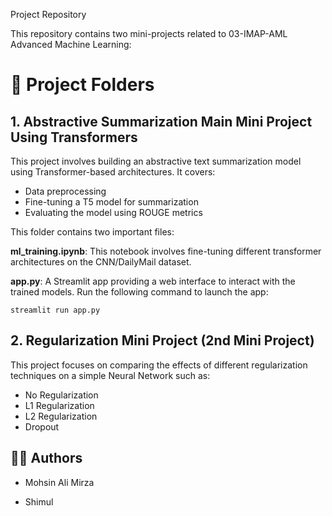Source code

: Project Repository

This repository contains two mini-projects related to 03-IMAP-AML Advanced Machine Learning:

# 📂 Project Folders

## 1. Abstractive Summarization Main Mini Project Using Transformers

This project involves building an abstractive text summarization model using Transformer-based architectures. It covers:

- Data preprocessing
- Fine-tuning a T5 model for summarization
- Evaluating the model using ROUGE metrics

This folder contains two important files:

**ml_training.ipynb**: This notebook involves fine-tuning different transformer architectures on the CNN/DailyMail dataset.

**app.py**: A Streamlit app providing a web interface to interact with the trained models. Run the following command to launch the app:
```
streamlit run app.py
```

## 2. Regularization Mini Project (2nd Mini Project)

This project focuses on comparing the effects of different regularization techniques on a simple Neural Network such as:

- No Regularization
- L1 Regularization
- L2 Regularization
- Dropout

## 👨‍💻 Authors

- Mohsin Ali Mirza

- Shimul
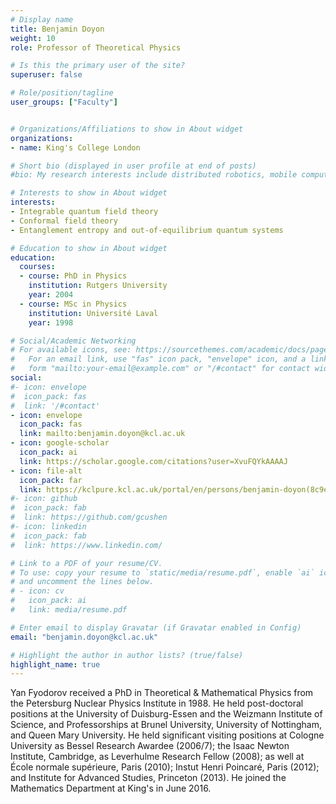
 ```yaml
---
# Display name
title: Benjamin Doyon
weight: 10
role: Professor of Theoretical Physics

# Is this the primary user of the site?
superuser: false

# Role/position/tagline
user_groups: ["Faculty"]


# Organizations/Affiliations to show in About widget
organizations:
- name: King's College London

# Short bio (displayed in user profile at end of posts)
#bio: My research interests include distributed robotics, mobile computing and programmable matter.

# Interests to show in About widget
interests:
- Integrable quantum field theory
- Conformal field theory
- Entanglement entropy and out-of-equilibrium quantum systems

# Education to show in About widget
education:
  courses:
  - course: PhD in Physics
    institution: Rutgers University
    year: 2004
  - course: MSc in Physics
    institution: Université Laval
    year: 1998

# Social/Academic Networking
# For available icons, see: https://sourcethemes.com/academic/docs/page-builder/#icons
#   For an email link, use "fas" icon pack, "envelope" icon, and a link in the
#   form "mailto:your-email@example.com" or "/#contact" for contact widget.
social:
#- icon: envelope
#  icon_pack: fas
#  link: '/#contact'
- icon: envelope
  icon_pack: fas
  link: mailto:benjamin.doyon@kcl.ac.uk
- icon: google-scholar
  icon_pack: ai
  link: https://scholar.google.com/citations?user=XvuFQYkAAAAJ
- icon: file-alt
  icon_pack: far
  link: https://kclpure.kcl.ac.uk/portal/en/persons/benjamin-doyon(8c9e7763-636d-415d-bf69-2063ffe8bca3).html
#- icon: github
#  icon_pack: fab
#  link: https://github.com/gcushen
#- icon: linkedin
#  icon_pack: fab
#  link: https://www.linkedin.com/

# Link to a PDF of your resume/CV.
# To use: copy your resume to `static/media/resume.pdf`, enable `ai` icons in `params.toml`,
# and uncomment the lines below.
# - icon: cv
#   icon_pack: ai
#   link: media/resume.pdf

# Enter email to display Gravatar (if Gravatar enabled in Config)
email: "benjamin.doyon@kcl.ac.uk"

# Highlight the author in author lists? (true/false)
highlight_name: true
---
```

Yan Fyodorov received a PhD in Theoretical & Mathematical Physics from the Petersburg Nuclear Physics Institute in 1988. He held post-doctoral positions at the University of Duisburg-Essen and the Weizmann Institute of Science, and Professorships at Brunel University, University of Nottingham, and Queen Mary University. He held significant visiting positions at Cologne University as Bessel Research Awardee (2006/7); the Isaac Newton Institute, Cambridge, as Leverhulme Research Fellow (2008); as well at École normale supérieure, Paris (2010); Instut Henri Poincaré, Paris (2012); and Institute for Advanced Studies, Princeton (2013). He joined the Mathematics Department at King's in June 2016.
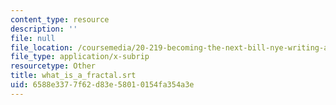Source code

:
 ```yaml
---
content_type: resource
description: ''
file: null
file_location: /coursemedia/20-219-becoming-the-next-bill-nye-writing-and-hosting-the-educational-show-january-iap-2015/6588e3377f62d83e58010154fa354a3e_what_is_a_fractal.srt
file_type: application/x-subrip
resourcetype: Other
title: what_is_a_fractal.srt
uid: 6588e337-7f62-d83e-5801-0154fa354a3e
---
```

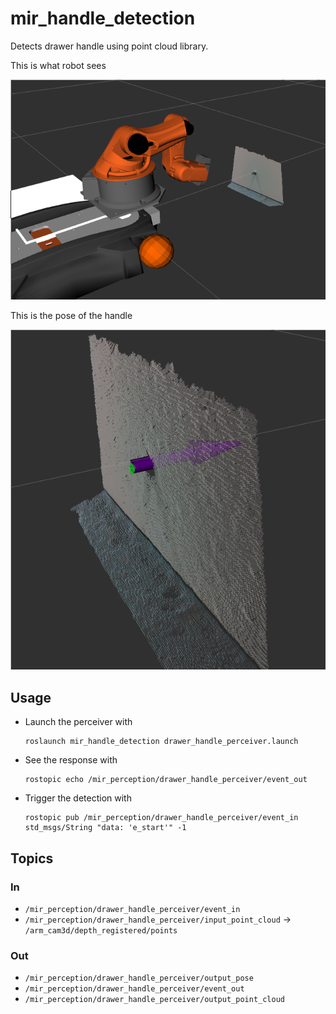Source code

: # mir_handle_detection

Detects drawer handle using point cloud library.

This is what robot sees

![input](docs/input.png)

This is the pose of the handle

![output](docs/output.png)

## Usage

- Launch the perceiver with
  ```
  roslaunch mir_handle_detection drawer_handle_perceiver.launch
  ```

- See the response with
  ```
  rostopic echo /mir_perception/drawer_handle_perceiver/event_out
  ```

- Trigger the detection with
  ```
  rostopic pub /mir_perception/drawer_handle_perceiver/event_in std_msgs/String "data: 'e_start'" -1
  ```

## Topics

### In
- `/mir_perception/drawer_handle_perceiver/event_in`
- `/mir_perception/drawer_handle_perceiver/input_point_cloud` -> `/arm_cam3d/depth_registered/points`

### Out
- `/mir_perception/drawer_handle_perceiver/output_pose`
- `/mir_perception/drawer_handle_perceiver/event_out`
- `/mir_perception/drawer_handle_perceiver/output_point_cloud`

● WHAT THIS TASK INVOLVES
The required answer is each line of the data in which the word "contact" appears.

● EXERCISE ANSWER
#   form "mailto:your-email@example.com" or "/#contact" for contact widget.
#  link: '/#contact'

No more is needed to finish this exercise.